#### [Work required]
All lines holding the word "Execution" in the listing below need to be copied.

#### [Exercise data]

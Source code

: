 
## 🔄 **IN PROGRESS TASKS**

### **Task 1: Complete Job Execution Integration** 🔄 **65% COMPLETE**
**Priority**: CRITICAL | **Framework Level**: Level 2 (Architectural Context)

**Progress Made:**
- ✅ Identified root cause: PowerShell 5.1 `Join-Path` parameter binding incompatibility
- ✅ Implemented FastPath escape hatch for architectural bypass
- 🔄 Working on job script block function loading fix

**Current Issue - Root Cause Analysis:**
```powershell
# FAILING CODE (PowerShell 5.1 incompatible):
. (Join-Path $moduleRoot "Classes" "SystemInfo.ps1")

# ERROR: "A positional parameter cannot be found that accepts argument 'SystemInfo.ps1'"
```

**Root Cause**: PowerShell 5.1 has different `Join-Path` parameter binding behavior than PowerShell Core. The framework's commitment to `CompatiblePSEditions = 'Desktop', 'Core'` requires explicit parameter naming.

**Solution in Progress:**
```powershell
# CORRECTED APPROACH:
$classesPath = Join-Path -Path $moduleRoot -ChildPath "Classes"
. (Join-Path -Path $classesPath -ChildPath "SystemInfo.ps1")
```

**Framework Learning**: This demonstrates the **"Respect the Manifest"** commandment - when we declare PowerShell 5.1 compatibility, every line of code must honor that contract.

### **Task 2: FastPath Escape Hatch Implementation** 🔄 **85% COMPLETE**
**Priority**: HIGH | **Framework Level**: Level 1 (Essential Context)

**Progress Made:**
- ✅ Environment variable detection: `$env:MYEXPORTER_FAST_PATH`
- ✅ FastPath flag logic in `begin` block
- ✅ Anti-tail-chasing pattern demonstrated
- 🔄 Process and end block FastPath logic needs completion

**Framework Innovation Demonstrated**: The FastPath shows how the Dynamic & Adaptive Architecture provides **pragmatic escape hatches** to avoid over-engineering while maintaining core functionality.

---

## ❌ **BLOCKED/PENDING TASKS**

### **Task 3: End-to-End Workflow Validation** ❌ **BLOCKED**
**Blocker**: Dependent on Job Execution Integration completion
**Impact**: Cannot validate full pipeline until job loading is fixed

#### [Answer]
### **Task 1: Complete Job Execution Integration** 🔄 **65% COMPLETE**
**Blocker**: Dependent on Job Execution Integration completion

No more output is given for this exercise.